Когда государь стал ездить к обедне в любимый их величествами Федоровский собор в Царском Селе, ему понадобились деньги, чтобы класть в тарелку. Императору на этот предмет выдавали четыре золотых пятирублевых монеты в месяц, на четыре воскресенья. Помню, как ее величество и дети подтрунивали над государем, когда случался праздник, а у государя не оказывалось золотого и ему приходилось занимать у ее величества. Как я уже писала, ее величество была очень бережлива. Я лично никаких денег от государыни не получала и часто оказывалась в тяжелом положении.
Родители давали мне четыреста рублей в месяц.

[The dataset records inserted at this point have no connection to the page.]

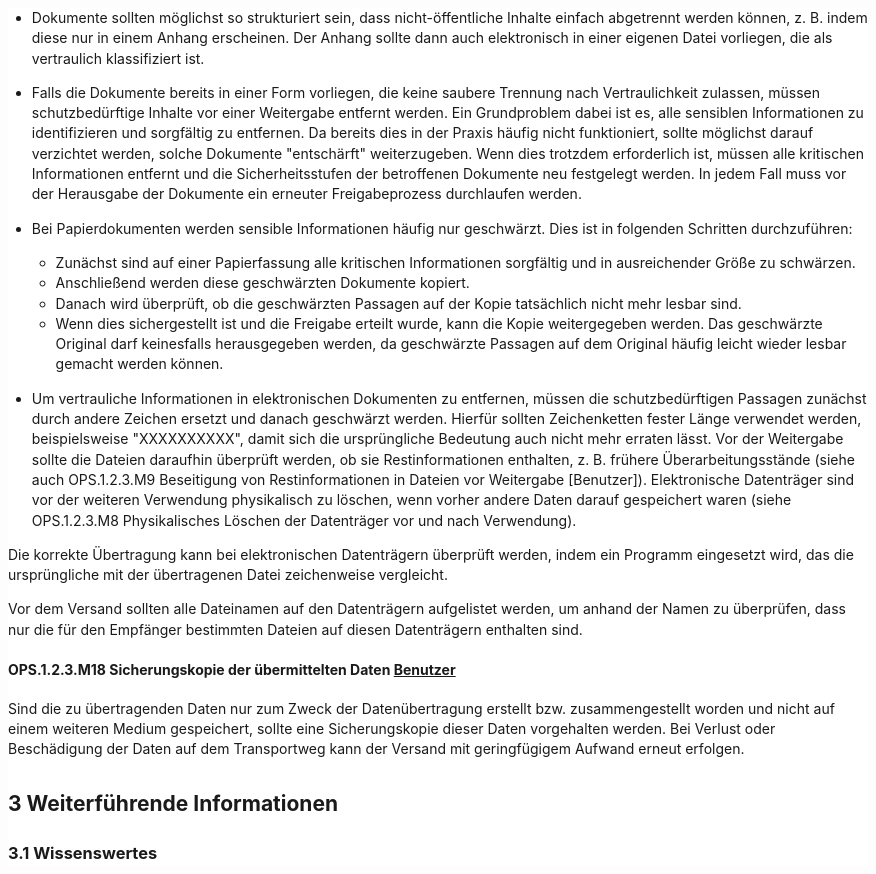 * Dokumente sollten möglichst so strukturiert sein, dass nicht-öffentliche Inhalte einfach abgetrennt werden können, z. B. indem diese nur in einem Anhang erscheinen. Der Anhang sollte dann auch elektronisch in einer eigenen Datei vorliegen, die als vertraulich klassifiziert ist.
* Falls die Dokumente bereits in einer Form vorliegen, die keine saubere Trennung nach Vertraulichkeit zulassen, müssen schutzbedürftige Inhalte vor einer Weitergabe entfernt werden. Ein Grundproblem dabei ist es, alle sensiblen Informationen zu identifizieren und sorgfältig zu entfernen. Da bereits dies in der Praxis häufig nicht funktioniert, sollte möglichst darauf verzichtet werden, solche Dokumente "entschärft" weiterzugeben. Wenn dies trotzdem erforderlich ist, müssen alle kritischen Informationen entfernt und die Sicherheitsstufen der betroffenen Dokumente neu festgelegt werden. In jedem Fall muss vor der Herausgabe der Dokumente ein erneuter Freigabeprozess durchlaufen werden.
* Bei Papierdokumenten werden sensible Informationen häufig nur geschwärzt. Dies ist in folgenden Schritten durchzuführen: 

 
	+ Zunächst sind auf einer Papierfassung alle kritischen Informationen sorgfältig und in ausreichender Größe zu schwärzen.
	+ Anschließend werden diese geschwärzten Dokumente kopiert.
	+ Danach wird überprüft, ob die geschwärzten Passagen auf der Kopie tatsächlich nicht mehr lesbar sind.
	+ Wenn dies sichergestellt ist und die Freigabe erteilt wurde, kann die Kopie weitergegeben werden. Das geschwärzte Original darf keinesfalls herausgegeben werden, da geschwärzte Passagen auf dem Original häufig leicht wieder lesbar gemacht werden können.
	  

 
* Um vertrauliche Informationen in elektronischen Dokumenten zu entfernen, müssen die schutzbedürftigen Passagen zunächst durch andere Zeichen ersetzt und danach geschwärzt werden. Hierfür sollten Zeichenketten fester Länge verwendet werden, beispielsweise "XXXXXXXXXX", damit sich die ursprüngliche Bedeutung auch nicht mehr erraten lässt. Vor der Weitergabe sollte die Dateien daraufhin überprüft werden, ob sie Restinformationen enthalten, z. B. frühere Überarbeitungsstände (siehe auch OPS.1.2.3.M9 Beseitigung von Restinformationen in Dateien vor Weitergabe [Benutzer]).
Elektronische Datenträger sind vor der weiteren Verwendung physikalisch zu löschen, wenn vorher andere Daten darauf gespeichert waren (siehe OPS.1.2.3.M8 Physikalisches Löschen der Datenträger vor und nach Verwendung).

Die korrekte Übertragung kann bei elektronischen Datenträgern überprüft werden, indem ein Programm eingesetzt wird, das die ursprüngliche mit der übertragenen Datei zeichenweise vergleicht.

Vor dem Versand sollten alle Dateinamen auf den Datenträgern aufgelistet werden, um anhand der Namen zu überprüfen, dass nur die für den Empfänger bestimmten Dateien auf diesen Datenträgern enthalten sind.

#### OPS.1.2.3.M18 Sicherungskopie der übermittelten Daten [Benutzer](A)

Sind die zu übertragenden Daten nur zum Zweck der Datenübertragung erstellt bzw. zusammengestellt worden und nicht auf einem weiteren Medium gespeichert, sollte eine Sicherungskopie dieser Daten vorgehalten werden. Bei Verlust oder Beschädigung der Daten auf dem Transportweg kann der Versand mit geringfügigem Aufwand erneut erfolgen.

3 Weiterführende Informationen
------------------------------

### 3.1 Wissenswertes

За дачу платили две тысячи рублей в год. Я вынуждена была платить жалованье прислуге и одеваться так, как должно было при дворе, так что у меня никогда не бывало денег. Светские фрейлины ее величества получали четыре тысячи в год и жили на всем готовом. Помню, как брат государыни, великий герцог Гессенский, говорил ей, чтобы мне дали при дворе официальное место: тогда-де разговоры умолкнут и мне станет легче. Но государыня отказала, говоря: «Неужели Императрица Всероссийская не имеет права иметь друга?! Ведь у императрицы-матери был друг – княгиня А.А.Оболенская, и императрица Мария Александровна дружила с г-жой Мальцевой».